From the records below, copy the lines that include "Topic".
Listed records START
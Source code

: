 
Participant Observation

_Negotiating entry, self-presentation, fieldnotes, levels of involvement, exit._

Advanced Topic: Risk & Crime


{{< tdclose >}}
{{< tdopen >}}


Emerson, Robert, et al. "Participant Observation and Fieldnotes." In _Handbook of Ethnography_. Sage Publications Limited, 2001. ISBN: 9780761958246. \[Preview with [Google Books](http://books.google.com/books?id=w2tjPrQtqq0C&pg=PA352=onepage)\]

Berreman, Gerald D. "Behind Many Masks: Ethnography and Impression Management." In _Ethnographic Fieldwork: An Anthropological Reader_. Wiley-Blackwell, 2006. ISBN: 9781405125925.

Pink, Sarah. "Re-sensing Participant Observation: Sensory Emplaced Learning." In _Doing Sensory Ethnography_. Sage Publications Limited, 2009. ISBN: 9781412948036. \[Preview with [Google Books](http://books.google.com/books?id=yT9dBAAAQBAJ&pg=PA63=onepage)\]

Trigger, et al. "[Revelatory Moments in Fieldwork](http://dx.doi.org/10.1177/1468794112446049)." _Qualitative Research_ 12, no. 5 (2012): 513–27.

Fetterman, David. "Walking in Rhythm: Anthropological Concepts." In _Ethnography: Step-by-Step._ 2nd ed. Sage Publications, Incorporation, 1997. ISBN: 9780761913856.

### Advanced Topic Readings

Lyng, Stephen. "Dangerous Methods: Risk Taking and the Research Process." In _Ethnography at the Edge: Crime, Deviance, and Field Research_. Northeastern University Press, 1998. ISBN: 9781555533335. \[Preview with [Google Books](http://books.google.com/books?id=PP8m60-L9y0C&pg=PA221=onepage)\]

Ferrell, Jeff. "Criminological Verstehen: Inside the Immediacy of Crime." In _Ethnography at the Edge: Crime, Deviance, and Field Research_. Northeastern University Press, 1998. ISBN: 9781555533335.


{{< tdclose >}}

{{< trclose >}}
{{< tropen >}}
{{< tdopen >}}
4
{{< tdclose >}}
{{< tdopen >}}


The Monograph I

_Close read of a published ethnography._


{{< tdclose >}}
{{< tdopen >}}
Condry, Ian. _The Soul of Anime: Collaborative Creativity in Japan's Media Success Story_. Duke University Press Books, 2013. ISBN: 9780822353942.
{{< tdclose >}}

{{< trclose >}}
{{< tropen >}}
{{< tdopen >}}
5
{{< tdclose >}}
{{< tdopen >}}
Listed records END
_Worked solution_
Advanced Topic: Risk & Crime
### Advanced Topic Readings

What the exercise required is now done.